Use loop promotion and indexing traversal graph to find mismatched parallelization #2875

naoyam · 2024-08-30T17:07:58Z

See #2850
Stacked on #2901

The old code is still used by default. With NVFUSER_ENABLE=id_model, the new analysis is used. It's also used for tensors with non-conventional domains.

This is required for #2851. It also enables previously disabled parallelization of the mismatching reshape test from #2684.

I validated the change by comparing the results between the existing and new analyses with all the tests and benchmarks. The only mismatch was with the mismatching reshape test, for which the existing analysis declared a sync is required, whereas the new one correctly recognizes there's no cross-thread dependency.

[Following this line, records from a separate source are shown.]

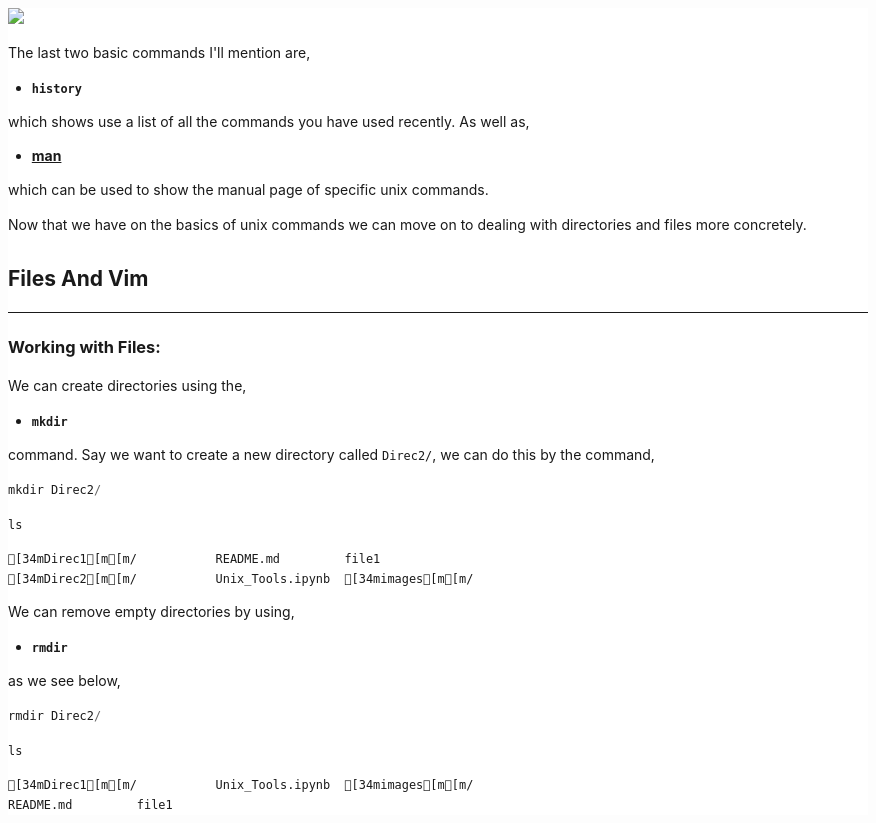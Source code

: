 <img src="https://github.com/mdh266/Unix_Tools/blob/master/images/htop.png?raw=1">



The last two basic commands I'll mention are,

- **<code>history</code>**

which shows use a list of all the commands you have used recently.  As well as,


- **<a href="https://en.wikipedia.org/wiki/Man_page">man</a>**

which can be used to show the manual page of specific unix commands. 

Now that we have on the basics of unix commands we can move on to dealing with directories and files more concretely.

## Files And Vim<a class="anchor" id="Files"></a>
-------------------

### Working with Files:

We can create directories using the,

- **<code>mkdir</code>**

command.  Say we want to create a new directory called <code>Direc2/</code>, we can do this by the command,


```python
mkdir Direc2/
```


```python
ls
```

    [34mDirec1[m[m/           README.md         file1
    [34mDirec2[m[m/           Unix_Tools.ipynb  [34mimages[m[m/


We can remove empty directories by using,

- **<code>rmdir</code>**

as we see below,


```python
rmdir Direc2/
```


```python
ls
```

    [34mDirec1[m[m/           Unix_Tools.ipynb  [34mimages[m[m/
    README.md         file1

naoyam · 2024-08-30T17:23:59Z

!build --diff

naoyam · 2024-08-30T19:05:48Z

!build --diff

naoyam · 2024-08-30T23:37:47Z

!build --diff-bench

naoyam · 2024-08-31T04:06:21Z

!build --diff-bench

naoyam · 2024-09-01T21:12:55Z

!build --pybench

naoyam · 2024-09-03T20:32:49Z

@zasdfgbnm Could you take a look and let me know what you think? I refactored the sync analysis using the loop promotion results. For now, to make it easier to verify the results, both the existing and new analyses are used and their results are compared. If they don't agree, it's a signal that we should look into, so it'll throw an exception.

To do the refactoring, I needed BestEffortReplay that's truly "best effort". The current version checks if the root-to-logical expressions of a consumer tensor always appear in a corresponding producer tensor. I changed the check optional because all we need is to find out if a producer ID and a consumer ID are derived from mapped root/logical domains with mapped exprs. Alternatively, we could use the "broadcast" graph that would map broadcast and non-broadcast domains in addition to the Exact graph.

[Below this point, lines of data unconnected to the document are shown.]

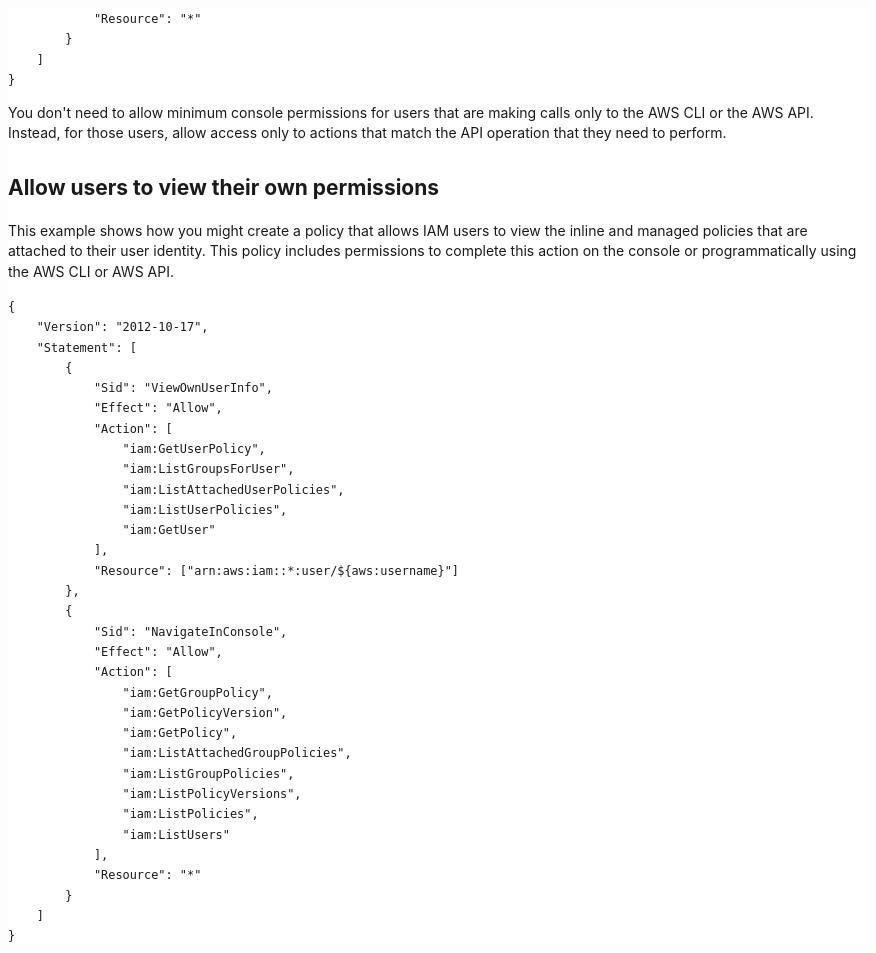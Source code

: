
 ```
            "Resource": "*"
        }
    ]
}
```

You don't need to allow minimum console permissions for users that are making calls only to the AWS CLI or the AWS API\. Instead, for those users, allow access only to actions that match the API operation that they need to perform\.

## Allow users to view their own permissions<a name="security_iam_id-based-policy-examples-view-own-permissions"></a>

This example shows how you might create a policy that allows IAM users to view the inline and managed policies that are attached to their user identity\. This policy includes permissions to complete this action on the console or programmatically using the AWS CLI or AWS API\.

```
{
    "Version": "2012-10-17",
    "Statement": [
        {
            "Sid": "ViewOwnUserInfo",
            "Effect": "Allow",
            "Action": [
                "iam:GetUserPolicy",
                "iam:ListGroupsForUser",
                "iam:ListAttachedUserPolicies",
                "iam:ListUserPolicies",
                "iam:GetUser"
            ],
            "Resource": ["arn:aws:iam::*:user/${aws:username}"]
        },
        {
            "Sid": "NavigateInConsole",
            "Effect": "Allow",
            "Action": [
                "iam:GetGroupPolicy",
                "iam:GetPolicyVersion",
                "iam:GetPolicy",
                "iam:ListAttachedGroupPolicies",
                "iam:ListGroupPolicies",
                "iam:ListPolicyVersions",
                "iam:ListPolicies",
                "iam:ListUsers"
            ],
            "Resource": "*"
        }
    ]
}
```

I also enabled the mismatching reshape test. The new analysis was able to find that there's no dependency.

Let me know what you think. If it makes sense, I'll prepare a real PR for review.

naoyam · 2024-09-03T20:34:45Z

!build --pybench

zasdfgbnm · 2024-09-03T22:49:37Z

csrc/device_lower/analysis/sync_information.cpp

+              if (auto it = p2c_map_no_forwarding.find(p_id);
+                  it != p2c_map_no_forwarding.end() && it->second == c_id) {
+                requires_sync = false;


Why do we need this branch? Isn't the second branch itself sufficient?

That was my initial thought, but it's actually not enough since the AlmostExact graph doesn't map broadcast and non-broadcast domains. For example, just a simple fusion like this would fail:

// t0: [i0] // t1: [b1] t2 = t0 + t1 // t2: [i2]

Suppose nothing is inlined, so there's no promotion. Since b1 and i2 are not mapped, this would result in requiring a synchronization, which isn't the case. t2 and t1 use different indices but no sync is needed.

That's why I also mentioned about the broadcast graph. If it were used instead of the AlmostExact graph, that would be sufficient as well.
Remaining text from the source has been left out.